## Task requirements
For the string "height", state how many lines of the data hold it. Give nothing besides the number.

(Items from a dataset)

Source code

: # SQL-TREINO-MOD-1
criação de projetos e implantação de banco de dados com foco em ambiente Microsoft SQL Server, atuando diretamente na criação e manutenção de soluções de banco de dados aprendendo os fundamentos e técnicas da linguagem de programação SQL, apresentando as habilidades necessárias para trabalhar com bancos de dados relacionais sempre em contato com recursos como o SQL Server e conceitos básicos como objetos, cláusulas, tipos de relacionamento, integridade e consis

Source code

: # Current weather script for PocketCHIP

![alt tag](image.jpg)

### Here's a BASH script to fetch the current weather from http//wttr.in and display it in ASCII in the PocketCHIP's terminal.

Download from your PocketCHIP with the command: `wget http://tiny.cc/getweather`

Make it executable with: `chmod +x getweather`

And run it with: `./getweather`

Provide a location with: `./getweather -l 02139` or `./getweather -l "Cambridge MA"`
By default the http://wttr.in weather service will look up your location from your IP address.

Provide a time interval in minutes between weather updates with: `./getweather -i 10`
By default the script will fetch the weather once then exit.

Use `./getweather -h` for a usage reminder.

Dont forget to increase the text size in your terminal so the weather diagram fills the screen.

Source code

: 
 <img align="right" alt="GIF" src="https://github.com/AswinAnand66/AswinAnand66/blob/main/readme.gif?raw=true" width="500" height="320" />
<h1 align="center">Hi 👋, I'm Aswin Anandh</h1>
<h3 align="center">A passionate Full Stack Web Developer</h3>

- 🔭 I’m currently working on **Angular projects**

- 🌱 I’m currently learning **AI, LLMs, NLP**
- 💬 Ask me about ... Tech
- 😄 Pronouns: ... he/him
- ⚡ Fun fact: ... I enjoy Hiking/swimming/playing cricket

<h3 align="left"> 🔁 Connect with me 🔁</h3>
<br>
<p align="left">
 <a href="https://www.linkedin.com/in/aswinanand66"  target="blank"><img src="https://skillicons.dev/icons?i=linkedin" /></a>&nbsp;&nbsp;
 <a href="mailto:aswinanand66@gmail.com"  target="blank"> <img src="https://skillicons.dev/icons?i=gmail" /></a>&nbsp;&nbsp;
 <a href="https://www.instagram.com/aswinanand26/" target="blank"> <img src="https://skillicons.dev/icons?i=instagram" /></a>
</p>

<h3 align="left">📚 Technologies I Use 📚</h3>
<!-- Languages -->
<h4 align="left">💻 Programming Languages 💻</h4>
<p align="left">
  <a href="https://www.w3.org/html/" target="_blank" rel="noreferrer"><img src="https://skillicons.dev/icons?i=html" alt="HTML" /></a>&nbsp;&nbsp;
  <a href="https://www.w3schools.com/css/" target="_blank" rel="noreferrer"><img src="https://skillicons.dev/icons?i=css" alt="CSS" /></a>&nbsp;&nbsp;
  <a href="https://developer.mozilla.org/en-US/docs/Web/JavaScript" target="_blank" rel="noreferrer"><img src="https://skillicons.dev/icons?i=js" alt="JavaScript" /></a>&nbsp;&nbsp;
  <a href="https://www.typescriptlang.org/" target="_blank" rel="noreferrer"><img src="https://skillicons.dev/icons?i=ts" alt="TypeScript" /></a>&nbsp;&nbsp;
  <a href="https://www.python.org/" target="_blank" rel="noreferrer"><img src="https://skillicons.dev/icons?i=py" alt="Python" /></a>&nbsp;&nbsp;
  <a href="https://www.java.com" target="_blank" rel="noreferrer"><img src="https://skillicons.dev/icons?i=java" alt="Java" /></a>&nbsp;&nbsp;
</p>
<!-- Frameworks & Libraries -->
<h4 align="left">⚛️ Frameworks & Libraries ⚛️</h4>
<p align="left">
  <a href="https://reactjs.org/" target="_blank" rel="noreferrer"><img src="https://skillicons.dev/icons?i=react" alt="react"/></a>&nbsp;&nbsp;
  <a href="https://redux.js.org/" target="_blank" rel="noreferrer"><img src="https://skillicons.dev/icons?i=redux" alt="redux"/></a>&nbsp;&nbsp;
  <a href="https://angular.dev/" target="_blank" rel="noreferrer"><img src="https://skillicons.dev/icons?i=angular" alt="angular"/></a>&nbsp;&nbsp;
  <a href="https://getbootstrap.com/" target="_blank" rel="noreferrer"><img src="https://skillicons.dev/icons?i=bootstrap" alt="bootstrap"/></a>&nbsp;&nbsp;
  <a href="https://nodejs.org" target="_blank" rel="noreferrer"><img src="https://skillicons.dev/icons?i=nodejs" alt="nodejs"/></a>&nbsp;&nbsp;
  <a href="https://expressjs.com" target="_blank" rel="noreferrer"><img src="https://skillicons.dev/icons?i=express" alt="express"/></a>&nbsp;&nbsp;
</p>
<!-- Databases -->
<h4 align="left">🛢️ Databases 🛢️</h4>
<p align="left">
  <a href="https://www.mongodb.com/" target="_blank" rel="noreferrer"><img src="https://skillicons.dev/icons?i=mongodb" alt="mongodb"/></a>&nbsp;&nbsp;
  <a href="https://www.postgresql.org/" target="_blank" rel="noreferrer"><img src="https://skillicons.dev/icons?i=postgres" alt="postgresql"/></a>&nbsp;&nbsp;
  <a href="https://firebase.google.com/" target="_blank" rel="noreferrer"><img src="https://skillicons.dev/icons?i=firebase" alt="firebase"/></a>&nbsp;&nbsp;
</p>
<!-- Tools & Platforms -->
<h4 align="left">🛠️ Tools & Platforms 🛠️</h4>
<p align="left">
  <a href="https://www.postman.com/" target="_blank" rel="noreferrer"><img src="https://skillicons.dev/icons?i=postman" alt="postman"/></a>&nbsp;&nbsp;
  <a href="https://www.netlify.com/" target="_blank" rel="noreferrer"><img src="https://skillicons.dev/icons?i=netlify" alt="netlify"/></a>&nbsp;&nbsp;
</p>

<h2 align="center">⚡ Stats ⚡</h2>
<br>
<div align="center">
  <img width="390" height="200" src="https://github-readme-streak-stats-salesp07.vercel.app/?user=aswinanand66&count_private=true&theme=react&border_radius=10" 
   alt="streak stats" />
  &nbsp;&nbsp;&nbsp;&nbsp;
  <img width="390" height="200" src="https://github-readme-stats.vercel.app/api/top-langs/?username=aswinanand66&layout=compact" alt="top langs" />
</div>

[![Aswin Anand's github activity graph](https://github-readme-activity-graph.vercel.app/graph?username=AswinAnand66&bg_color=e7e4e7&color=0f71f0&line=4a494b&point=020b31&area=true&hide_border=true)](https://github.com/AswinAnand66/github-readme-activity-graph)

## Solved problem
3